Since his death in 1607, Abraham Fleming has never been completely forgotten about. This thesis covers all aspects of Fleming’s life. It begins with his time at Cambridge and the relationships he forged there. It studies his varied and sometimes groundbreaking contributions to the books associated with him (with a focus on his English texts and translations). It also covers his ordination into the Church of England and subsequent career as a chaplain to Charles Howard, earl of Nottingham. It also elucidates his previously unknown life as a curate in the parish of St Nicholas, Deptford and as a deacon and priest St Pancras, Soper Lane, and finally his sermons at Paul’s Cross in the grounds of St Paul’s Cathedral.

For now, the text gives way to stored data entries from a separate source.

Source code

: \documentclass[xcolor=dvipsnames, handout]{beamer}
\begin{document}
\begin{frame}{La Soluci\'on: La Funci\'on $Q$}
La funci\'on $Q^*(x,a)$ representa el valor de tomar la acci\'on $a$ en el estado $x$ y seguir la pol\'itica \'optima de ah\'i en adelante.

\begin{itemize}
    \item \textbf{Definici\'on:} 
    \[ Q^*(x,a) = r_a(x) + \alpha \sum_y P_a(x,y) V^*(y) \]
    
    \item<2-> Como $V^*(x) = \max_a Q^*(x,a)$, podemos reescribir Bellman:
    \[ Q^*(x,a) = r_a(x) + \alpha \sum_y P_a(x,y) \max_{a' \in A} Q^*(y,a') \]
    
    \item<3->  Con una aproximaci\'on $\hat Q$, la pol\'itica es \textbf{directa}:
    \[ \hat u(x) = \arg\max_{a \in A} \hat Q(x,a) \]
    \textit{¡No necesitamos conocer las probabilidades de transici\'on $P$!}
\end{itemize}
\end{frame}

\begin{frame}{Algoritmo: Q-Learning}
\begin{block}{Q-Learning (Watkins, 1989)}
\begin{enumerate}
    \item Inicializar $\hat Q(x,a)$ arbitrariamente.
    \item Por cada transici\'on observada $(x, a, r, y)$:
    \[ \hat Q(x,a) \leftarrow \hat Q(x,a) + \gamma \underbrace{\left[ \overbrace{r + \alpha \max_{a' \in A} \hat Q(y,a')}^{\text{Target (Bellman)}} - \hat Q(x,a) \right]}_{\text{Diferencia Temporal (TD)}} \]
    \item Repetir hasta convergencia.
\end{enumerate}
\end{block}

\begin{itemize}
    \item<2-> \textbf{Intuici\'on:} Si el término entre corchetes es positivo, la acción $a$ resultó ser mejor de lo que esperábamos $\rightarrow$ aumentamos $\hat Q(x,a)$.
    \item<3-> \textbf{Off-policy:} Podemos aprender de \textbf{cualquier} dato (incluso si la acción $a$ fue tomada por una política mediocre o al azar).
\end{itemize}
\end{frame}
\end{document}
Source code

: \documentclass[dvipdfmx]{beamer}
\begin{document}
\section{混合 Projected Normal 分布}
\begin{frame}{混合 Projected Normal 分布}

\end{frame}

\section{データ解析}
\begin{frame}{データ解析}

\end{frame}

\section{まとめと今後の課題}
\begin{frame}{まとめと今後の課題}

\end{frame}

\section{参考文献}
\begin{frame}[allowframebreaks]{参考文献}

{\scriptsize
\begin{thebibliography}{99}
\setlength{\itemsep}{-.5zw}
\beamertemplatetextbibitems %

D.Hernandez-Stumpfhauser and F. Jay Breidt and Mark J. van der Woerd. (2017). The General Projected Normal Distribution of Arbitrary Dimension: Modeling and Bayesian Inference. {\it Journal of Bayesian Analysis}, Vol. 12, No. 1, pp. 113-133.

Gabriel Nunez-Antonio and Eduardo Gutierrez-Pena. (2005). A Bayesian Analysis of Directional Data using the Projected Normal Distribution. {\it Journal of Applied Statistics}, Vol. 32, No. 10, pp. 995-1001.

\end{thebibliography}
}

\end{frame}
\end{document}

Fleming’s legacy of at least 52 printed books, which includes original godly protestant treatises, English translations of Latin and Greek classical works, and books commemorating unusual occasions, have ensured that his name lived on in bibliographic catalogues. Since the 1950s a few scholars have considered Fleming’s work on Holinshed’s Chronicles as significant contributions to the text. However, the subsequent articles that have been written about him have been narrow in scope and at times unreliable.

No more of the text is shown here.